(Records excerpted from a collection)
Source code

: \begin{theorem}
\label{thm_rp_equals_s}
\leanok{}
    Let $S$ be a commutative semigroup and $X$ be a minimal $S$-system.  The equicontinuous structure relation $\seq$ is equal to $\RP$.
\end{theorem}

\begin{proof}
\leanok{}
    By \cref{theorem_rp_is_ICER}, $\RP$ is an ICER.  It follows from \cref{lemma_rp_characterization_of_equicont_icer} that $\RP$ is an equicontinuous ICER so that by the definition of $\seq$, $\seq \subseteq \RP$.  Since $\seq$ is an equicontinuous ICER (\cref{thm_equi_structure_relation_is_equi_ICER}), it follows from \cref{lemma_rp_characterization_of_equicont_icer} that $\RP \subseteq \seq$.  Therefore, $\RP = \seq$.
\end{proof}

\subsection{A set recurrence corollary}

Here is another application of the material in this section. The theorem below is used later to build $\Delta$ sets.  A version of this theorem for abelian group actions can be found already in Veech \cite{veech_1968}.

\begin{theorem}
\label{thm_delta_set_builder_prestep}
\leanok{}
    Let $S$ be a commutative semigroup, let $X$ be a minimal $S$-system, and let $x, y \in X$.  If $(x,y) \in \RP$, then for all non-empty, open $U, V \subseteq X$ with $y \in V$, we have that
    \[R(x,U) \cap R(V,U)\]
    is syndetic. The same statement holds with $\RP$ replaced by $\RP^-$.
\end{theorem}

### Work to complete
Reproduce each entry above character for character.

### Result below
Source code

: \begin{theorem}
\label{thm_rp_equals_s}
\leanok{}
    Let $S$ be a commutative semigroup and $X$ be a minimal $S$-system.  The equicontinuous structure relation $\seq$ is equal to $\RP$.
\end{theorem}

\begin{proof}
\leanok{}
    By \cref{theorem_rp_is_ICER}, $\RP$ is an ICER.  It follows from \cref{lemma_rp_characterization_of_equicont_icer} that $\RP$ is an equicontinuous ICER so that by the definition of $\seq$, $\seq \subseteq \RP$.  Since $\seq$ is an equicontinuous ICER (\cref{thm_equi_structure_relation_is_equi_ICER}), it follows from \cref{lemma_rp_characterization_of_equicont_icer} that $\RP \subseteq \seq$.  Therefore, $\RP = \seq$.
\end{proof}

\subsection{A set recurrence corollary}

Here is another application of the material in this section. The theorem below is used later to build $\Delta$ sets.  A version of this theorem for abelian group actions can be found already in Veech \cite{veech_1968}.

\begin{theorem}
\label{thm_delta_set_builder_prestep}
\leanok{}
    Let $S$ be a commutative semigroup, let $X$ be a minimal $S$-system, and let $x, y \in X$.  If $(x,y) \in \RP$, then for all non-empty, open $U, V \subseteq X$ with $y \in V$, we have that
    \[R(x,U) \cap R(V,U)\]
    is syndetic. The same statement holds with $\RP$ replaced by $\RP^-$.
\end{theorem}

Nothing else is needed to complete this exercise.